In the winter months, one of the most common questions we hear from clients and fellow horse owners is:
“Why don’t you blanket your horses?”
It’s a fair question. Blanketing has become so normalized in modern horse care that not blanketing can look neglectful, especially in colder climates. But at Dr. Garber’s ranch, our philosophy is simple:
If you stall them, clip them, feed them only twice a day—if everything about their lifestyle is unnatural—then yes, you would need to blanket.
But that’s not how horses were designed to live.
Our horses live as horses.
They move. They graze. They eat frequently. They live in a herd.
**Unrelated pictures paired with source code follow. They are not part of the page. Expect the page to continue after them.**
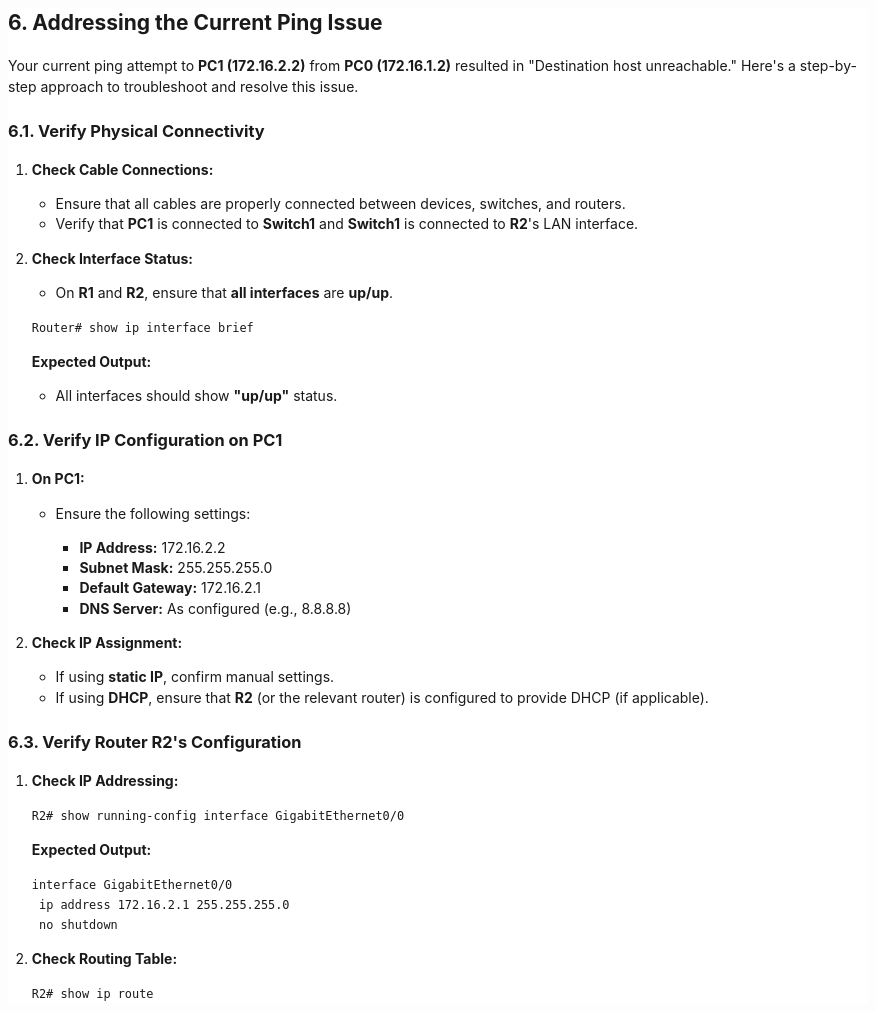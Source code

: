 ## **6. Addressing the Current Ping Issue**

Your current ping attempt to **PC1 (172.16.2.2)** from **PC0 (172.16.1.2)** resulted in "Destination host unreachable." Here's a step-by-step approach to troubleshoot and resolve this issue.

### **6.1. Verify Physical Connectivity**

1. **Check Cable Connections:**
   - Ensure that all cables are properly connected between devices, switches, and routers.
   - Verify that **PC1** is connected to **Switch1** and **Switch1** is connected to **R2**'s LAN interface.

2. **Check Interface Status:**
   - On **R1** and **R2**, ensure that **all interfaces** are **up/up**.

   ```plaintext
   Router# show ip interface brief
   ```

   **Expected Output:**
   - All interfaces should show **"up/up"** status.

### **6.2. Verify IP Configuration on PC1**

1. **On PC1:**

   - Ensure the following settings:

     - **IP Address:** 172.16.2.2
     - **Subnet Mask:** 255.255.255.0
     - **Default Gateway:** 172.16.2.1
     - **DNS Server:** As configured (e.g., 8.8.8.8)

2. **Check IP Assignment:**

   - If using **static IP**, confirm manual settings.
   - If using **DHCP**, ensure that **R2** (or the relevant router) is configured to provide DHCP (if applicable).

### **6.3. Verify Router R2's Configuration**

1. **Check IP Addressing:**

   ```plaintext
   R2# show running-config interface GigabitEthernet0/0
   ```

   **Expected Output:**

   ```plaintext
   interface GigabitEthernet0/0
    ip address 172.16.2.1 255.255.255.0
    no shutdown
   ```

2. **Check Routing Table:**

   ```plaintext
   R2# show ip route
   ```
And because of that, their bodies do exactly what nature intended them to do to keep themselves warm.

Do Horses Really Need Blankets in Winter?
Before deciding whether to blanket a horse, it’s worth asking a more fundamental question:
Are horses actually unable to keep themselves warm?
The answer, in most cases, is no.
Horses Are Not Fragile, They’re Highly Adaptable
Horses evolved to survive harsh weather long before barns, stalls, and synthetic blankets existed. When allowed to live naturally, they possess remarkable physiological tools to regulate their body temperature, even in winter.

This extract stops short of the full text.